A tutta velocità, in controtendenza sul resto d’Italia. Il mercato immobiliare direzionale della Città metropolitana milanese registra una variazione annua delle transazioni del 35,3%, a fronte di un decremento medio del 3,4% per il resto del territorio metropolitano. I prezzi medi degli uffici alla fine dell’anno scorso si sono attestati a 4.357 euro al metro quadrato, in leggero incremento (+0,2%) sull’anno precedente. Lo confermano le rilevazioni congiunte di Assolombarda, Camere di Commercio di Milano e Monza e Brianza, Nomisma, Tema e Fimaa Milano Monza e Brianza.

Nel 2016, secondo un rapporto di Scenari Immobiliari, l’incremento di superficie scambiata ha superato del 14,3% i valori conseguiti l’anno precedente, arrivando a quota 320mila mq (erano 280mila nel 2015).

Nell’ultimo biennio nel capoluogo lombardo si sono registrati investimenti di provenienza estera per oltre 4 miliardi di euro, la metà di quanto investito in tutto il Paese. Le previsioni (sulla base delle indicazioni raccolte tra gli operatori) parlano di cifre superiori nel prossimo biennio.

Gli acquisti dell’ultimo triennio riguardano uffici per quasi il 60%, seguiti da commerciale e da trasformazione delle aree. A trainare le compravendite sono soprattutto i fondi, decisi a puntare su riqualificazioni e rigenerazione urbana: secondo Scenari Immobiliari, hanno oggi in portafoglio (in tutta Italia) circa 24,5 miliardi, di cui 8 negli uffici, 8,7 nel retail e 3,5 in hotel e ospitalità.

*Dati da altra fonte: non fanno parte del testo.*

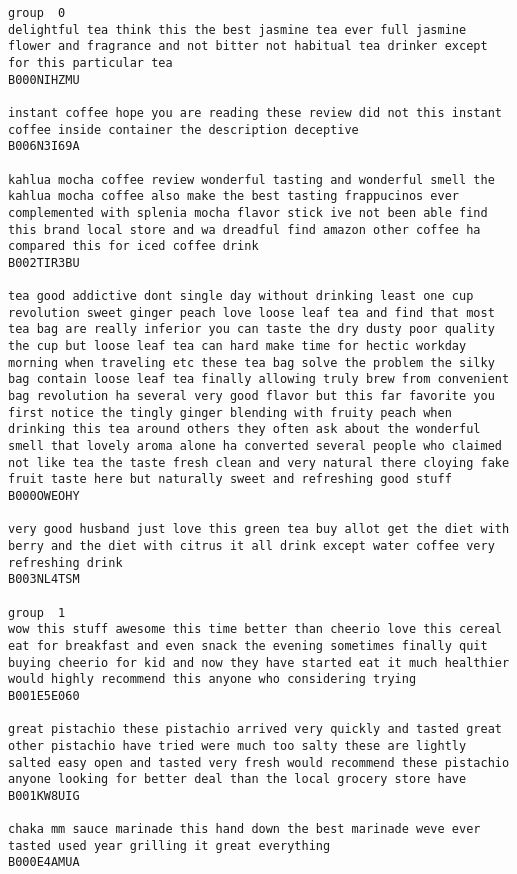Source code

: \documentclass[11pt]{article}
\begin{document}
    \begin{Verbatim}[commandchars=\\\{\}]
group  0
delightful tea think this the best jasmine tea ever full jasmine flower and fragrance and not bitter not habitual tea drinker except for this particular tea
B000NIHZMU

instant coffee hope you are reading these review did not this instant coffee inside container the description deceptive
B006N3I69A

kahlua mocha coffee review wonderful tasting and wonderful smell the kahlua mocha coffee also make the best tasting frappucinos ever complemented with splenia mocha flavor stick ive not been able find this brand local store and wa dreadful find amazon other coffee ha compared this for iced coffee drink
B002TIR3BU

tea good addictive dont single day without drinking least one cup revolution sweet ginger peach love loose leaf tea and find that most tea bag are really inferior you can taste the dry dusty poor quality the cup but loose leaf tea can hard make time for hectic workday morning when traveling etc these tea bag solve the problem the silky bag contain loose leaf tea finally allowing truly brew from convenient bag revolution ha several very good flavor but this far favorite you first notice the tingly ginger blending with fruity peach when drinking this tea around others they often ask about the wonderful smell that lovely aroma alone ha converted several people who claimed not like tea the taste fresh clean and very natural there cloying fake fruit taste here but naturally sweet and refreshing good stuff
B000OWEOHY

very good husband just love this green tea buy allot get the diet with berry and the diet with citrus it all drink except water coffee very refreshing drink
B003NL4TSM

group  1
wow this stuff awesome this time better than cheerio love this cereal eat for breakfast and even snack the evening sometimes finally quit buying cheerio for kid and now they have started eat it much healthier would highly recommend this anyone who considering trying
B001E5E060

great pistachio these pistachio arrived very quickly and tasted great other pistachio have tried were much too salty these are lightly salted easy open and tasted very fresh would recommend these pistachio anyone looking for better deal than the local grocery store have
B001KW8UIG

chaka mm sauce marinade this hand down the best marinade weve ever tasted used year grilling it great everything
B000E4AMUA


\end{Verbatim}
\end{document}
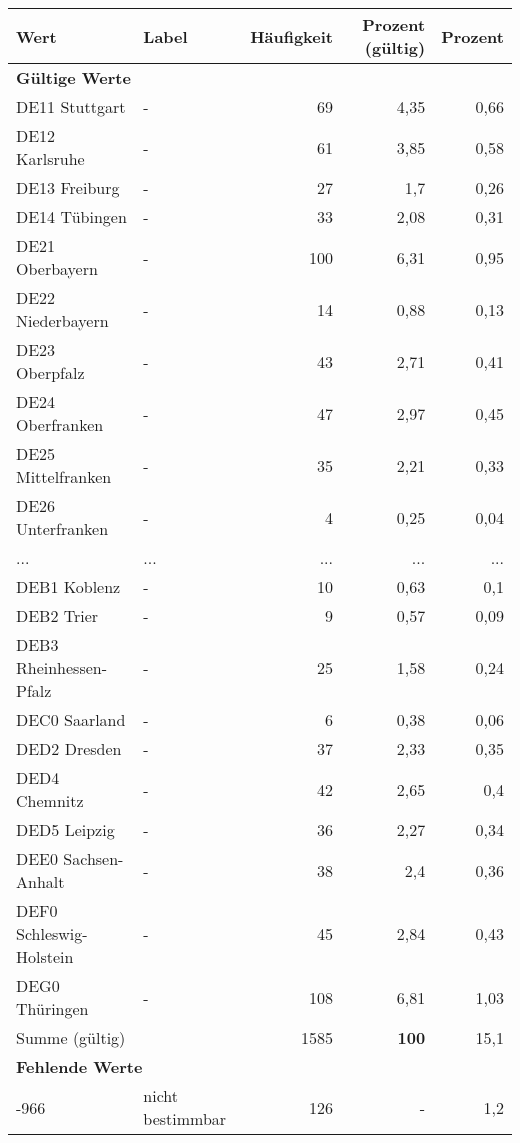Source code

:      \begin{longtable}{Xlrrr}
     \toprule
     \textbf{Wert} & \textbf{Label} & \textbf{Häufigkeit} & \textbf{Prozent (gültig)} & \textbf{Prozent} \\
     \endhead
     \midrule
     \multicolumn{5}{l}{\textbf{Gültige Werte}}\\
        \multicolumn{1}{X}{DE11 Stuttgart} & - & 69 & 4,35 & 0,66 \\
        \multicolumn{1}{X}{DE12 Karlsruhe} & - & 61 & 3,85 & 0,58 \\
        \multicolumn{1}{X}{DE13 Freiburg} & - & 27 & 1,7 & 0,26 \\
        \multicolumn{1}{X}{DE14 Tübingen} & - & 33 & 2,08 & 0,31 \\
        \multicolumn{1}{X}{DE21 Oberbayern} & - & 100 & 6,31 & 0,95 \\
        \multicolumn{1}{X}{DE22 Niederbayern} & - & 14 & 0,88 & 0,13 \\
        \multicolumn{1}{X}{DE23 Oberpfalz} & - & 43 & 2,71 & 0,41 \\
        \multicolumn{1}{X}{DE24 Oberfranken} & - & 47 & 2,97 & 0,45 \\
        \multicolumn{1}{X}{DE25 Mittelfranken} & - & 35 & 2,21 & 0,33 \\
        \multicolumn{1}{X}{DE26 Unterfranken} & - & 4 & 0,25 & 0,04 \\
       ... & ... & ... & ... & ... \\
        \multicolumn{1}{X}{DEB1 Koblenz} & - & 10 & 0,63 & 0,1 \\
        \multicolumn{1}{X}{DEB2 Trier} & - & 9 & 0,57 & 0,09 \\
        \multicolumn{1}{X}{DEB3 Rheinhessen-Pfalz} & - & 25 & 1,58 & 0,24 \\
        \multicolumn{1}{X}{DEC0 Saarland} & - & 6 & 0,38 & 0,06 \\
        \multicolumn{1}{X}{DED2 Dresden} & - & 37 & 2,33 & 0,35 \\
        \multicolumn{1}{X}{DED4 Chemnitz} & - & 42 & 2,65 & 0,4 \\
        \multicolumn{1}{X}{DED5 Leipzig} & - & 36 & 2,27 & 0,34 \\
        \multicolumn{1}{X}{DEE0 Sachsen-Anhalt} & - & 38 & 2,4 & 0,36 \\
        \multicolumn{1}{X}{DEF0 Schleswig-Holstein} & - & 45 & 2,84 & 0,43 \\
        \multicolumn{1}{X}{DEG0 Thüringen} & - & 108 & 6,81 & 1,03 \\
     \midrule
      \multicolumn{2}{l}{Summe (gültig)} & 1585 &
      \textbf{100} &
         15,1 \\
     \multicolumn{5}{l}{\textbf{Fehlende Werte}}\\
       -966 & nicht bestimmbar & 126 & - & 1,2 \\


\end{longtable}
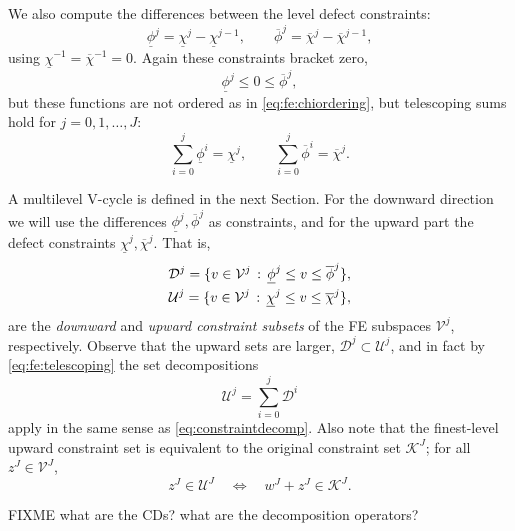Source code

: \documentclass[letterpaper,final,12pt,reqno]{amsart}
\theoremstyle{cstyle}
\theoremstyle{cstyle*}
\theoremstyle{dstyle}
\numberwithin{equation}{section}
\numberwithin{figure}{section}
\numberwithin{table}{section}
\numberwithin{theorem}{section}
\begin{document}
We also compute the differences between the level defect constraints:
\begin{equation}
\underline{\phi}^j = \underline{\chi}^j - \underline{\chi}^{j-1}, \qquad \overline{\phi}^j = \overline{\chi}^j - \overline{\chi}^{j-1},  \label{eq:fe:philevels}
\end{equation}
using $\underline{\chi}^{-1}=\overline{\chi}^{-1}=0$.  Again these constraints bracket zero,
\begin{equation}
\underline{\phi}^j \le 0 \le \overline{\phi}^j,  \label{eq:fe:phibrackets}
\end{equation}
but these functions are not ordered as in \eqref{eq:fe:chiordering}, but telescoping sums hold for $j=0,1,\dots,J$:
\begin{equation}
\sum_{i=0}^j \underline{\phi}^i = \underline{\chi}^j, \qquad \sum_{i=0}^j \overline{\phi}^i = \overline{\chi}^j.  \label{eq:fe:telescoping}
\end{equation}

A multilevel V-cycle is defined in the next Section.  For the downward direction we will use the differences $\underline{\phi}^j,\overline{\phi}^j$ as constraints, and for the upward part the defect constraints $\underline{\chi}^j,\overline{\chi}^j$.  That is,
\begin{align}
\mathcal{D}^j = \{v \in \mathcal{V}^j \,:\, \underline{\phi}^j \le v \le \overline{\phi}^j\}, \label{eq:fe:constraintsets} \\
\mathcal{U}^j = \{v \in \mathcal{V}^j \,:\, \underline{\chi}^j \le v \le \overline{\chi}^j\}, \notag
\end{align}
are the \emph{downward} and \emph{upward constraint subsets} of the FE subspaces $\mathcal{V}^j$, respectively.  Observe that the upward sets are larger, $\mathcal{D}^j \subset \mathcal{U}^j$, and in fact by \eqref{eq:fe:telescoping} the set decompositions
\begin{equation}
\mathcal{U}^j = \sum_{i=0}^j \mathcal{D}^i \label{eq:fe:constraintdecomp}
\end{equation}
apply in the same sense as \eqref{eq:constraintdecomp}.  Also note that the finest-level upward constraint set is equivalent to the original constraint set $\mathcal{K}^J$; for all $z^J \in \mathcal{V}^J$,
\begin{equation}
z^J \in \mathcal{U}^J \quad \iff \quad w^J+z^J \in \mathcal{K}^J. \label{eq:fe:finestlevelequivalent}
\end{equation}

FIXME what are the CDs?  what are the decomposition operators?
\end{document}
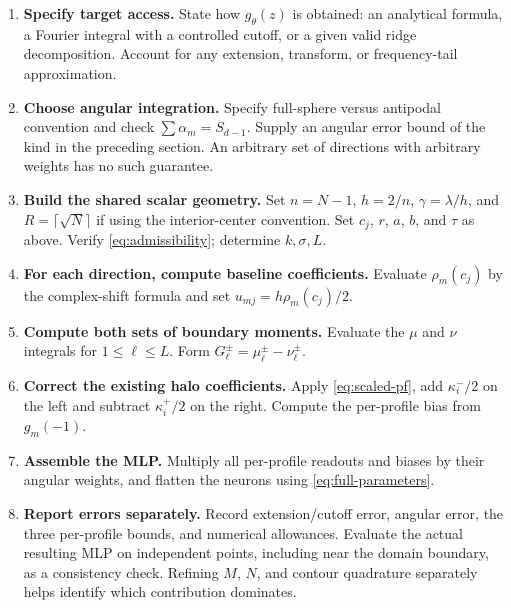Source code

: \documentclass[11pt]{article}
\begin{document}
\begin{enumerate}[leftmargin=*,itemsep=6pt]
\item \textbf{Specify target access.} State how $g_\theta(z)$ is obtained: an analytical formula, a Fourier integral with a controlled cutoff, or a given valid ridge decomposition. Account for any extension, transform, or frequency-tail approximation.
\item \textbf{Choose angular integration.} Specify full-sphere versus antipodal convention and check $\sum\alpha_m=S_{d-1}$. Supply an angular error bound of the kind in the preceding section. An arbitrary set of directions with arbitrary weights has no such guarantee.
\item \textbf{Build the shared scalar geometry.} Set $n=N-1$, $h=2/n$, $\gamma=\lambda/h$, and $R=\lceil\sqrt N\rceil$ if using the interior-center convention. Set $c_j$, $r$, $a$, $b$, and $\tau$ as above. Verify \eqref{eq:admissibility}; determine $k,\sigma,L$.
\item \textbf{For each direction, compute baseline coefficients.} Evaluate $\rho_m(c_j)$ by the complex-shift formula and set $u_{mj}=h\rho_m(c_j)/2$.
\item \textbf{Compute both sets of boundary moments.} Evaluate the $\mu$ and $\nu$ integrals for $1\le\ell\le L$. Form $G_\ell^\pm=\mu_\ell^\pm-\nu_\ell^\pm$.
\item \textbf{Correct the existing halo coefficients.} Apply \eqref{eq:scaled-pf}, add $\kappa_i^-/2$ on the left and subtract $\kappa_i^+/2$ on the right. Compute the per-profile bias from $g_m(-1)$.
\item \textbf{Assemble the MLP.} Multiply all per-profile readouts and biases by their angular weights, and flatten the neurons using \eqref{eq:full-parameters}.
\item \textbf{Report errors separately.} Record extension/cutoff error, angular error, the three per-profile bounds, and numerical allowances. Evaluate the actual resulting MLP on independent points, including near the domain boundary, as a consistency check. Refining $M$, $N$, and contour quadrature separately helps identify which contribution dominates.
\end{enumerate}
\end{document}
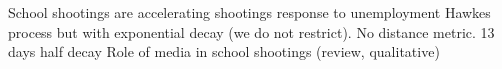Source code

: \cite{Pah2017}
School shootings are accelerating
shootings response to unemployment
\cite{towers2015a}
Hawkes process but with exponential decay (we do not restrict). No distance metric.
13 days half decay
\cite{Muschert2017}
Role of media in school shootings (review, qualitative)

	


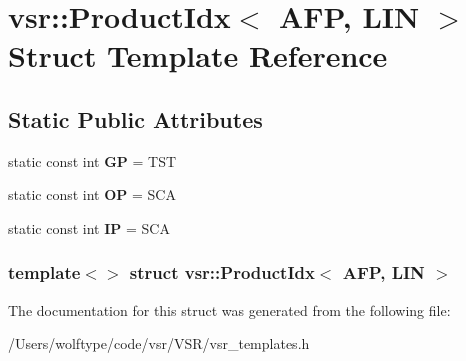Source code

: \hypertarget{structvsr_1_1_product_idx_3_01_a_f_p_00_01_l_i_n_01_4}{\section{vsr\-:\-:Product\-Idx$<$ A\-F\-P, L\-I\-N $>$ Struct Template Reference}
\label{structvsr_1_1_product_idx_3_01_a_f_p_00_01_l_i_n_01_4}
}
\subsection*{Static Public Attributes}
\begin{DoxyCompactItemize}
\item 
\hypertarget{structvsr_1_1_product_idx_3_01_a_f_p_00_01_l_i_n_01_4_ac39ffafe33607fa152a2fa81d2c10e77}{static const int {\bfseries G\-P} = T\-S\-T}\label{structvsr_1_1_product_idx_3_01_a_f_p_00_01_l_i_n_01_4_ac39ffafe33607fa152a2fa81d2c10e77}

\item 
\hypertarget{structvsr_1_1_product_idx_3_01_a_f_p_00_01_l_i_n_01_4_aa47d9b6a227e094aa2f5f3a21cd0451e}{static const int {\bfseries O\-P} = S\-C\-A}\label{structvsr_1_1_product_idx_3_01_a_f_p_00_01_l_i_n_01_4_aa47d9b6a227e094aa2f5f3a21cd0451e}

\item 
\hypertarget{structvsr_1_1_product_idx_3_01_a_f_p_00_01_l_i_n_01_4_af2ad7b1d729a6d3b0dc2160893388d48}{static const int {\bfseries I\-P} = S\-C\-A}\label{structvsr_1_1_product_idx_3_01_a_f_p_00_01_l_i_n_01_4_af2ad7b1d729a6d3b0dc2160893388d48}

\end{DoxyCompactItemize}
\subsubsection*{template$<$$>$ struct vsr\-::\-Product\-Idx$<$ A\-F\-P, L\-I\-N $>$}



The documentation for this struct was generated from the following file\-:\begin{DoxyCompactItemize}
\item 
/\-Users/wolftype/code/vsr/\-V\-S\-R/vsr\-\_\-templates.\-h\end{DoxyCompactItemize}
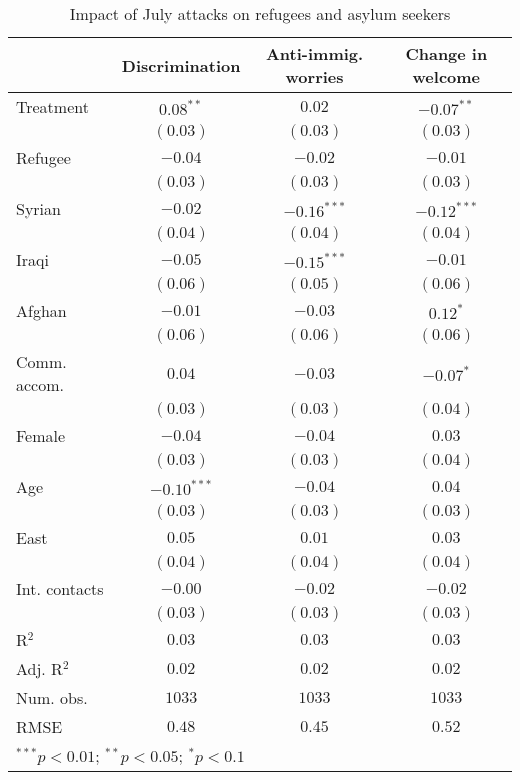 
\begin{table}
\caption{Impact of July attacks on refugees and asylum seekers}
\begin{center}
\begin{tabular}{l c c c}
\toprule
 & Discrimination & Anti-immig. worries & Change in welcome \\
\midrule
Treatment     & $0.08^{**}$   & $0.02$        & $-0.07^{**}$  \\
              & $(0.03)$      & $(0.03)$      & $(0.03)$      \\
Refugee       & $-0.04$       & $-0.02$       & $-0.01$       \\
              & $(0.03)$      & $(0.03)$      & $(0.03)$      \\
Syrian        & $-0.02$       & $-0.16^{***}$ & $-0.12^{***}$ \\
              & $(0.04)$      & $(0.04)$      & $(0.04)$      \\
Iraqi         & $-0.05$       & $-0.15^{***}$ & $-0.01$       \\
              & $(0.06)$      & $(0.05)$      & $(0.06)$      \\
Afghan        & $-0.01$       & $-0.03$       & $0.12^{*}$    \\
              & $(0.06)$      & $(0.06)$      & $(0.06)$      \\
Comm. accom.  & $0.04$        & $-0.03$       & $-0.07^{*}$   \\
              & $(0.03)$      & $(0.03)$      & $(0.04)$      \\
Female        & $-0.04$       & $-0.04$       & $0.03$        \\
              & $(0.03)$      & $(0.03)$      & $(0.04)$      \\
Age           & $-0.10^{***}$ & $-0.04$       & $0.04$        \\
              & $(0.03)$      & $(0.03)$      & $(0.03)$      \\
East          & $0.05$        & $0.01$        & $0.03$        \\
              & $(0.04)$      & $(0.04)$      & $(0.04)$      \\
Int. contacts & $-0.00$       & $-0.02$       & $-0.02$       \\
              & $(0.03)$      & $(0.03)$      & $(0.03)$      \\
\midrule
R$^2$         & $0.03$        & $0.03$        & $0.03$        \\
Adj. R$^2$    & $0.02$        & $0.02$        & $0.02$        \\
Num. obs.     & $1033$        & $1033$        & $1033$        \\
RMSE          & $0.48$        & $0.45$        & $0.52$        \\
\bottomrule
\multicolumn{4}{l}{\scriptsize{$^{***}p<0.01$; $^{**}p<0.05$; $^{*}p<0.1$}}
\end{tabular}
\label{tab_host}
\end{center}
\end{table}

Uno degli esempi più recenti dell’attivismo dei fondi, a Milano, è la riqualificazione di piazza Cordusio, appannaggio della cinese Fosun e delle americane Hines e Blackstone, quest’ultima assoluta protagonista a Milano. Significativi, però, anche gli investimenti di altre realtà made in Usa, come Cerberus, Barings e Texas pacific group. Il fondo sovrano del Qatar, invece, ha rotto gli indugi nel 2006, con l’operazione legata all’hotel Gallia, e poi ha allargato la sua presenza rilevando recentemente, da Hines, il 100% di Porta Nuova. Sempre nell’ospitalità, il Principe di Savoia è di proprietà del sultano di Brunei, mentre sono attivi, in Italia, anche fondi inglesi, francesi e tedeschi, questi ultimi in arretramento rispetto al passato. Anche tralasciando il rinascimento degli ultimi anni, il bacino di riferimento è ampio: la Città metropolitana di Milano vanta una dotazione di uffici stimata in oltre 14 milioni di mq, di cui oltre 10 a Milano e 3,7 nel resto del territorio.

Il positivo trend direzionale coinvolge anche gli immobili industriali: secondo l’Osservatorio congiunto di Assolombarda le compravendite sono in calo nel capoluogo, ma aumentano nel resto del territorio, con una variazione annua dell’1,6%. In 5 anni l’andamento delle imprese della Città metropolitana si è mantenuto positivo: i flussi di iscrizioni di nuove attività (circa 24mila nuove imprese l’anno) hanno superato le cessazioni, con un saldo positivo pari in media a circa 6.770 nuove iscrizioni all’anno.